**Material to process:**
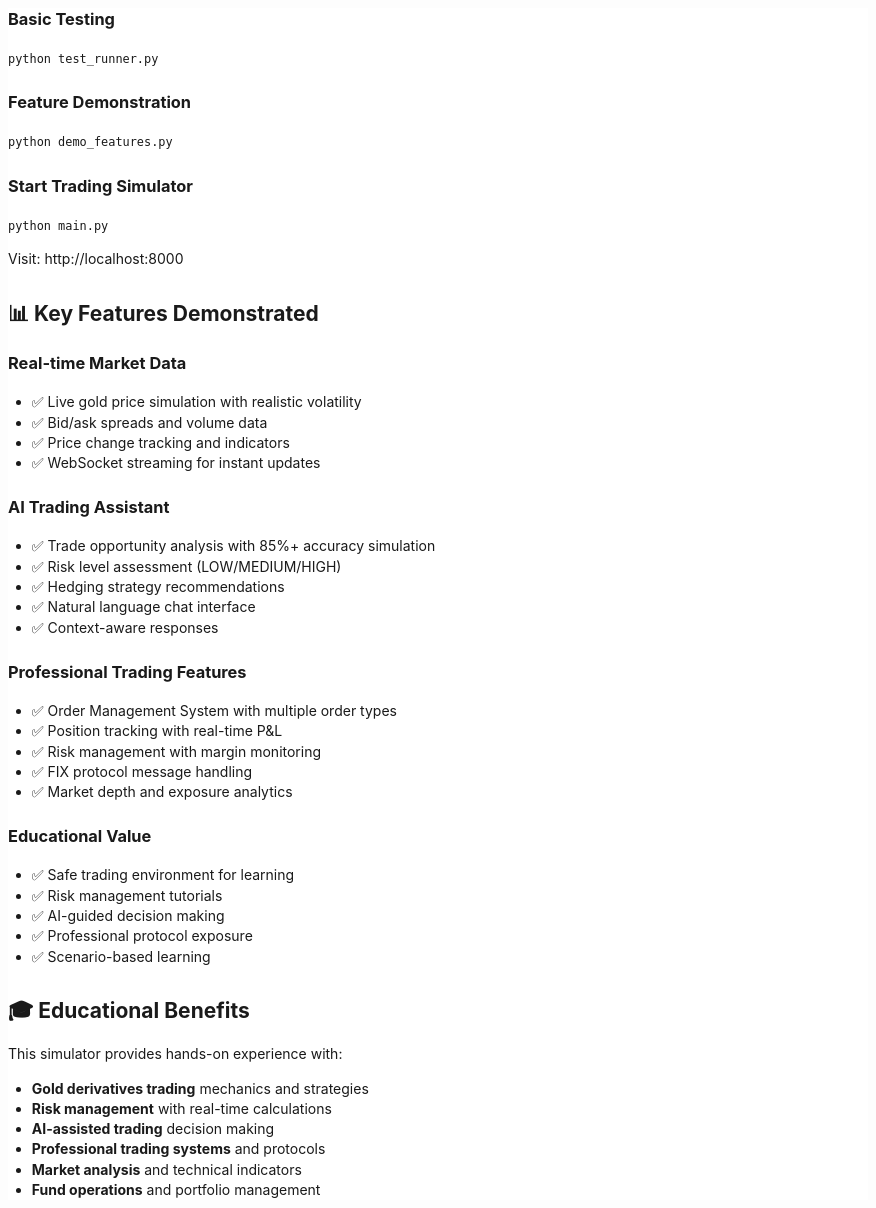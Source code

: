 ### Basic Testing
```bash
python test_runner.py
```

### Feature Demonstration
```bash
python demo_features.py
```

### Start Trading Simulator
```bash
python main.py
```
Visit: http://localhost:8000

## 📊 Key Features Demonstrated

### Real-time Market Data
- ✅ Live gold price simulation with realistic volatility
- ✅ Bid/ask spreads and volume data
- ✅ Price change tracking and indicators
- ✅ WebSocket streaming for instant updates

### AI Trading Assistant
- ✅ Trade opportunity analysis with 85%+ accuracy simulation
- ✅ Risk level assessment (LOW/MEDIUM/HIGH)
- ✅ Hedging strategy recommendations
- ✅ Natural language chat interface
- ✅ Context-aware responses

### Professional Trading Features
- ✅ Order Management System with multiple order types
- ✅ Position tracking with real-time P&L
- ✅ Risk management with margin monitoring
- ✅ FIX protocol message handling
- ✅ Market depth and exposure analytics

### Educational Value
- ✅ Safe trading environment for learning
- ✅ Risk management tutorials
- ✅ AI-guided decision making
- ✅ Professional protocol exposure
- ✅ Scenario-based learning

## 🎓 Educational Benefits

This simulator provides hands-on experience with:
- **Gold derivatives trading** mechanics and strategies
- **Risk management** with real-time calculations
- **AI-assisted trading** decision making
- **Professional trading systems** and protocols
- **Market analysis** and technical indicators
- **Fund operations** and portfolio management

**Exercise details:**
Could all the data above be given again exactly, leaving out its images?

**Exercise solution:**
Source code

: ### Basic Testing
```bash
python test_runner.py
```

### Feature Demonstration
```bash
python demo_features.py
```

### Start Trading Simulator
```bash
python main.py
```
Visit: http://localhost:8000

## 📊 Key Features Demonstrated

### Real-time Market Data
- ✅ Live gold price simulation with realistic volatility
- ✅ Bid/ask spreads and volume data
- ✅ Price change tracking and indicators
- ✅ WebSocket streaming for instant updates

### AI Trading Assistant
- ✅ Trade opportunity analysis with 85%+ accuracy simulation
- ✅ Risk level assessment (LOW/MEDIUM/HIGH)
- ✅ Hedging strategy recommendations
- ✅ Natural language chat interface
- ✅ Context-aware responses

### Professional Trading Features
- ✅ Order Management System with multiple order types
- ✅ Position tracking with real-time P&L
- ✅ Risk management with margin monitoring
- ✅ FIX protocol message handling
- ✅ Market depth and exposure analytics

### Educational Value
- ✅ Safe trading environment for learning
- ✅ Risk management tutorials
- ✅ AI-guided decision making
- ✅ Professional protocol exposure
- ✅ Scenario-based learning

## 🎓 Educational Benefits

This simulator provides hands-on experience with:
- **Gold derivatives trading** mechanics and strategies
- **Risk management** with real-time calculations
- **AI-assisted trading** decision making
- **Professional trading systems** and protocols
- **Market analysis** and technical indicators
- **Fund operations** and portfolio management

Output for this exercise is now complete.